++++ INPUT RECORDS

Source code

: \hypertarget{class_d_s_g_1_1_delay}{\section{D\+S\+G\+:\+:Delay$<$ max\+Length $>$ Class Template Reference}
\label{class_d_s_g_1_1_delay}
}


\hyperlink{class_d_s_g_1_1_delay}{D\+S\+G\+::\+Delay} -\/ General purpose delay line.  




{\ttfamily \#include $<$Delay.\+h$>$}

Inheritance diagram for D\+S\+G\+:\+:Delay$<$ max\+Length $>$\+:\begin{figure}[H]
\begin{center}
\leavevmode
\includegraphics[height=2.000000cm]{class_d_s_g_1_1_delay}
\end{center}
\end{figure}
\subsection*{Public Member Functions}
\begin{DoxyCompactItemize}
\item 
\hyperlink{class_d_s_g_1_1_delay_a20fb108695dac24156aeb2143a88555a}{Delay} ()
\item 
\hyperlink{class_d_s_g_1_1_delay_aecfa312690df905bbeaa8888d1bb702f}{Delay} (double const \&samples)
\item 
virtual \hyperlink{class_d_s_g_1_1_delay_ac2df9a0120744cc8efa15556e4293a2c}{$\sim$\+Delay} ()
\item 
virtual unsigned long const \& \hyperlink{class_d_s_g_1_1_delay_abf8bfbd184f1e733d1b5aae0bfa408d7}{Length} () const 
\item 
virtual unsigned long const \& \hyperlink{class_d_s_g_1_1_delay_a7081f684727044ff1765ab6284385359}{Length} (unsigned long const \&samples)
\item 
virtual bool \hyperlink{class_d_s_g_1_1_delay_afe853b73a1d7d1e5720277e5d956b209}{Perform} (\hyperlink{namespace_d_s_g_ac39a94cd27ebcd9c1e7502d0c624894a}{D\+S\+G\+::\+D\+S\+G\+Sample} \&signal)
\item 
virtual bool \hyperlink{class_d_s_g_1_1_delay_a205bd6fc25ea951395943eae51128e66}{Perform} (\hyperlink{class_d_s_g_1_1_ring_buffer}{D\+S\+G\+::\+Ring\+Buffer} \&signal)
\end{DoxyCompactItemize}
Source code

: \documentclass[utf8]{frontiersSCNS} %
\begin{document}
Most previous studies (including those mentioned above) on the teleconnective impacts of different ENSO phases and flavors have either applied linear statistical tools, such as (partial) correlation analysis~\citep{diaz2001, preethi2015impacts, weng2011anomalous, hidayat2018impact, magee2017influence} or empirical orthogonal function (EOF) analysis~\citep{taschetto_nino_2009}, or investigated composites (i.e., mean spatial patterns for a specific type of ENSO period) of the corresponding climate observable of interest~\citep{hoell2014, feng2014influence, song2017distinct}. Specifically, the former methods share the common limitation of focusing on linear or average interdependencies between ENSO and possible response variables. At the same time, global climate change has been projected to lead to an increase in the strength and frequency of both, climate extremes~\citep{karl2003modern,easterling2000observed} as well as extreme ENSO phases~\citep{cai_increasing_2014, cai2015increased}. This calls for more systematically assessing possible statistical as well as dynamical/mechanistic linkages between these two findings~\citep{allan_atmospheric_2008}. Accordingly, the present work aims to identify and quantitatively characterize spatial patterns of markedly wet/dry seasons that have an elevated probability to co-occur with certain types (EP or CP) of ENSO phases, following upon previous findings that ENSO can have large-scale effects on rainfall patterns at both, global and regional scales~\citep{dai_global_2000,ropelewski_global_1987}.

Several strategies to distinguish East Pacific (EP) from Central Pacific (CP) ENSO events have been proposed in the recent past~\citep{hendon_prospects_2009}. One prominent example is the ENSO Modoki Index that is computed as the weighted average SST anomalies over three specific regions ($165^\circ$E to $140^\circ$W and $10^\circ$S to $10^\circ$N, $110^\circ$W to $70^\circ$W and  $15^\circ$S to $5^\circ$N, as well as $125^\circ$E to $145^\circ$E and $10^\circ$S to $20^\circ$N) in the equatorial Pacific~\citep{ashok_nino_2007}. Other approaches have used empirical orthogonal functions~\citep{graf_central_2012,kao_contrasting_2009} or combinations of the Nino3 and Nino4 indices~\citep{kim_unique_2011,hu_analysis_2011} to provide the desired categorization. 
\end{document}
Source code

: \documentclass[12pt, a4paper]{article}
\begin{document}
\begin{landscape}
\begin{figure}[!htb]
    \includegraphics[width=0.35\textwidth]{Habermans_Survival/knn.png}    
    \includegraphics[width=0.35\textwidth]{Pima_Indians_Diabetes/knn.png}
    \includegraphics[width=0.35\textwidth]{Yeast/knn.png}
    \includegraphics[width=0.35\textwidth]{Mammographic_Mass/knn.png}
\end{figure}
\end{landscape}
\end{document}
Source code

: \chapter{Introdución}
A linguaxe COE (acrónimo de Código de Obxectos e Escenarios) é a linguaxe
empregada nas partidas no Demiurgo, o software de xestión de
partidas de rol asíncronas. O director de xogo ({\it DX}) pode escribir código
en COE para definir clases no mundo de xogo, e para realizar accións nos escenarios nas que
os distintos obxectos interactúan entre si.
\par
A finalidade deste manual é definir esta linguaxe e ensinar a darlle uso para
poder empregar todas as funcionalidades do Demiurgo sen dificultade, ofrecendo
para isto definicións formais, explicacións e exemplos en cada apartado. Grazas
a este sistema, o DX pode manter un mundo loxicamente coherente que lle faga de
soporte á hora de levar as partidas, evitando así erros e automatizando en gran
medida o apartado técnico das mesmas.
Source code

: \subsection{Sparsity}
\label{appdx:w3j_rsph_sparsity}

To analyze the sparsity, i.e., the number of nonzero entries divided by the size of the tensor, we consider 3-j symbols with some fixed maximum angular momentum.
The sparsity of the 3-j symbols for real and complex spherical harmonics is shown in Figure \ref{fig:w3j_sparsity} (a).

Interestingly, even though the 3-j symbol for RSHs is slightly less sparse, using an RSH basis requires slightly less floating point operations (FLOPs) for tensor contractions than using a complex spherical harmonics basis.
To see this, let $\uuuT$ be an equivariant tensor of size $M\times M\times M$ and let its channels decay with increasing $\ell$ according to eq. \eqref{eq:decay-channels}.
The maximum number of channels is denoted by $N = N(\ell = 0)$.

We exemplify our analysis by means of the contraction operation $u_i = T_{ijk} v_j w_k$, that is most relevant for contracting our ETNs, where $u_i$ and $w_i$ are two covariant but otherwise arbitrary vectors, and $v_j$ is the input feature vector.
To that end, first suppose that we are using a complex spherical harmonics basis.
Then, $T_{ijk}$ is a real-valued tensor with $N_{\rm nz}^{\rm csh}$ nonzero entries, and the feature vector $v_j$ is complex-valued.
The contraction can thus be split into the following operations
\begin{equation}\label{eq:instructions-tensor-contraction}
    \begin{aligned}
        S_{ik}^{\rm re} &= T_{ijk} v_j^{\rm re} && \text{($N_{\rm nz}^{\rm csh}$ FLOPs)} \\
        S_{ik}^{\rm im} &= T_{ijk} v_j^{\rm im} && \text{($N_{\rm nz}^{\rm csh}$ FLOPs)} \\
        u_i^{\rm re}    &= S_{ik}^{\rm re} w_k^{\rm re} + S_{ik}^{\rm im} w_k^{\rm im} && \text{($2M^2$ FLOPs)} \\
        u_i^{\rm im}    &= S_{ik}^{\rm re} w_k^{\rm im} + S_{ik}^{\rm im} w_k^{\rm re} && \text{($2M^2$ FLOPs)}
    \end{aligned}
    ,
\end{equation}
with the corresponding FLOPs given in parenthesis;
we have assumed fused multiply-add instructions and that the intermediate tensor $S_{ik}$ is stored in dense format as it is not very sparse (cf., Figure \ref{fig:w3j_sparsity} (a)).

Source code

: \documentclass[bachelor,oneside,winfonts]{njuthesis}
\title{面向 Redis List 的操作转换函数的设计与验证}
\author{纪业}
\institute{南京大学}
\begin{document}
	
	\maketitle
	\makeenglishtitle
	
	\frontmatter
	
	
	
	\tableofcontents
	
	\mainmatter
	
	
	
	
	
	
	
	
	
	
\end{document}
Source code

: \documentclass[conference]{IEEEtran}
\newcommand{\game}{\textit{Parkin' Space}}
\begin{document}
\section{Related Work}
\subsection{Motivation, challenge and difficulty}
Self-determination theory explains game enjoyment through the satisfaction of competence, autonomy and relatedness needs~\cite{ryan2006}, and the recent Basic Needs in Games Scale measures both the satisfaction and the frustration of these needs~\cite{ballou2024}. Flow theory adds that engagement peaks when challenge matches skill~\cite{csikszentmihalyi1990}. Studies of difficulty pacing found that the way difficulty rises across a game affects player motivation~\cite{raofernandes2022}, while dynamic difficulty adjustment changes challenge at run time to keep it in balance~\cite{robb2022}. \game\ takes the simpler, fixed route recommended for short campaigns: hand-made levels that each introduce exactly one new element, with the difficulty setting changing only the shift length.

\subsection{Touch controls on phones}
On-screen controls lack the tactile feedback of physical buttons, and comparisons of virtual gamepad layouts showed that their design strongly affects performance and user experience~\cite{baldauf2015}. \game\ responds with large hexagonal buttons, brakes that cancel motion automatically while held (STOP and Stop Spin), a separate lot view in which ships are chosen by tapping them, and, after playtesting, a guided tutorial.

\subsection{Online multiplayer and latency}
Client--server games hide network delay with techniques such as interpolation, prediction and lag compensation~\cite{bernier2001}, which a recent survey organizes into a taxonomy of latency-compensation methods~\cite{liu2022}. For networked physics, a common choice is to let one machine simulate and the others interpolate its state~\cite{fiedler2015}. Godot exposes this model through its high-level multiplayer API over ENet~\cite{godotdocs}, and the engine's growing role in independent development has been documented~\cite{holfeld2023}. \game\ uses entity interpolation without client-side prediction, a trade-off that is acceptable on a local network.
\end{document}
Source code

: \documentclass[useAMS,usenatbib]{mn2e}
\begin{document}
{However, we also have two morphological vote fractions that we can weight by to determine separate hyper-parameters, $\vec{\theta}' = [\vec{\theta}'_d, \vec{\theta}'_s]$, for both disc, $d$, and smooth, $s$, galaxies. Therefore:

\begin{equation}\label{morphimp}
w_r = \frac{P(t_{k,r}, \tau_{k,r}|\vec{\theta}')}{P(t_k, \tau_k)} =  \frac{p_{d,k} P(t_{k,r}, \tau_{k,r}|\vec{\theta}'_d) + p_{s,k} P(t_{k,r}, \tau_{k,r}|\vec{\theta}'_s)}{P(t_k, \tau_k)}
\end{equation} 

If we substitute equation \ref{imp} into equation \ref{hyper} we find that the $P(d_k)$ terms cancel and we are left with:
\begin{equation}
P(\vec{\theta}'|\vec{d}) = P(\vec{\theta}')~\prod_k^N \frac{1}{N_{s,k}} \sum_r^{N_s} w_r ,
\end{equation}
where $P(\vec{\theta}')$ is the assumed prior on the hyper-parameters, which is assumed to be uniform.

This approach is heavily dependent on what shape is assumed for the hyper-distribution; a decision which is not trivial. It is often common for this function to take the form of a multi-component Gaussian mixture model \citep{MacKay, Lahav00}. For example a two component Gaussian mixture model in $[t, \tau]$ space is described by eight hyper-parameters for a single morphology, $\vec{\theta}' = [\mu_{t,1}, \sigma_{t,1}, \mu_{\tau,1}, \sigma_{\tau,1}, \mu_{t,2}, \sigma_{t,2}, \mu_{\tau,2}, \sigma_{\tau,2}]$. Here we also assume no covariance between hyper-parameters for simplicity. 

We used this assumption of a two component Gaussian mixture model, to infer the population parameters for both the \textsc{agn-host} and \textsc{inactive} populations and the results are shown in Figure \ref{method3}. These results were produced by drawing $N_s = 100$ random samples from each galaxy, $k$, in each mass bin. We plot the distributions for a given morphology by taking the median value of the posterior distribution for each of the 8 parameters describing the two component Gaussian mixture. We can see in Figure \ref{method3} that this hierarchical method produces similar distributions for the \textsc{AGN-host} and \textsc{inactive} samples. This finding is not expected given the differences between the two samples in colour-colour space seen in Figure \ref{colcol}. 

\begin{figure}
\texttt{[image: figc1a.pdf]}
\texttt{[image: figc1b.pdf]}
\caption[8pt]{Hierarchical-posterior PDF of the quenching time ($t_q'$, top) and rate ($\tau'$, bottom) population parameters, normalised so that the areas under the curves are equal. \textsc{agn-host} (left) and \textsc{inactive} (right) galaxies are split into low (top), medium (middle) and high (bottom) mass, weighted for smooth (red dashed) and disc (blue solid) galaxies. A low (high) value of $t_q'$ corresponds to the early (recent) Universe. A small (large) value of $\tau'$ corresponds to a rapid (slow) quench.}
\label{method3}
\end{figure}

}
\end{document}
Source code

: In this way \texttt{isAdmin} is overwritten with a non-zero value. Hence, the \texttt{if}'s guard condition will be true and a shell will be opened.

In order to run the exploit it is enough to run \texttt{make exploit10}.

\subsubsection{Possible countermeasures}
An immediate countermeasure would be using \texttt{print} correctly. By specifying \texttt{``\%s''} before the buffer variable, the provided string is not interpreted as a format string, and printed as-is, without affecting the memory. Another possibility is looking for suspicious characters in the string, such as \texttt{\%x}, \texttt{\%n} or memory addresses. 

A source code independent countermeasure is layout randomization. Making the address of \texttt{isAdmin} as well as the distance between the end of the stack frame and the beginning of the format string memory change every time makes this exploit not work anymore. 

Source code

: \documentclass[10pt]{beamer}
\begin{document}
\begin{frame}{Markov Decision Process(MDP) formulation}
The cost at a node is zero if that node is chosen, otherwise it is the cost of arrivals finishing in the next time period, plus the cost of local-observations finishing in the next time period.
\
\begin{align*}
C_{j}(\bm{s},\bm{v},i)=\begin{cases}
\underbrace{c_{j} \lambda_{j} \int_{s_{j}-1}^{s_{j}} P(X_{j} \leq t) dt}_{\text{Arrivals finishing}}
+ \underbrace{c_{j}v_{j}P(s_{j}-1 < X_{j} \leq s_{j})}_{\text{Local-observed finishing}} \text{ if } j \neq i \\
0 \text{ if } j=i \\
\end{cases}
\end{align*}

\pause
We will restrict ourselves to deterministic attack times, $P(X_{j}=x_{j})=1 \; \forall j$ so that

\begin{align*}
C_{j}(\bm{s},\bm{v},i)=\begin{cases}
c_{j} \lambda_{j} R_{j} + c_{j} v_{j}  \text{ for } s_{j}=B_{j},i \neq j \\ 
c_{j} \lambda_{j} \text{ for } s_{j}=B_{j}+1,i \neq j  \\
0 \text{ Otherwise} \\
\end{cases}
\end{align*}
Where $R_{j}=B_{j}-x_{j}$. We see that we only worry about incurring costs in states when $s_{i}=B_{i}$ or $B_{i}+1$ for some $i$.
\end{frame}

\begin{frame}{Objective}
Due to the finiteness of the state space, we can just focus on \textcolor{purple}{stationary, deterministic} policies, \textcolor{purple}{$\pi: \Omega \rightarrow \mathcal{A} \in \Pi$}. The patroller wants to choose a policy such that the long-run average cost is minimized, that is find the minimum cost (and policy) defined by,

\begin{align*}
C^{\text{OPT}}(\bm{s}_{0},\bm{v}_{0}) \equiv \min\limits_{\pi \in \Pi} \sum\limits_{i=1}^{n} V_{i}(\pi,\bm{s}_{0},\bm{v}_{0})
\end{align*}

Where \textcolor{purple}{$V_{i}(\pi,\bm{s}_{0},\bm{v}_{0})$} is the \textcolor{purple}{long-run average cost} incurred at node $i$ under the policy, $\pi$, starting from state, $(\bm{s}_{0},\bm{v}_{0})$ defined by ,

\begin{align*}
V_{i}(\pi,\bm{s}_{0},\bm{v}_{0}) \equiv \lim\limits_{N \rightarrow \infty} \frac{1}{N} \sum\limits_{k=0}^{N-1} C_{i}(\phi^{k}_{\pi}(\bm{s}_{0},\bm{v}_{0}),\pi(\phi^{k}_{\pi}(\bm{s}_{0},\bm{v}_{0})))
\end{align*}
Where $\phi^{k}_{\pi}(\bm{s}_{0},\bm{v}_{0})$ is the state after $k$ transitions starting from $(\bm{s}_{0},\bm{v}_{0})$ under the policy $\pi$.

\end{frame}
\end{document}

++++++++

WHAT TO DO | The lines holding the word "operations" are the answer. Find them in the entries and copy them.

WRITTEN SOLUTION |
Interestingly, even though the 3-j symbol for RSHs is slightly less sparse, using an RSH basis requires slightly less floating point operations (FLOPs) for tensor contractions than using a complex spherical harmonics basis.
The contraction can thus be split into the following operations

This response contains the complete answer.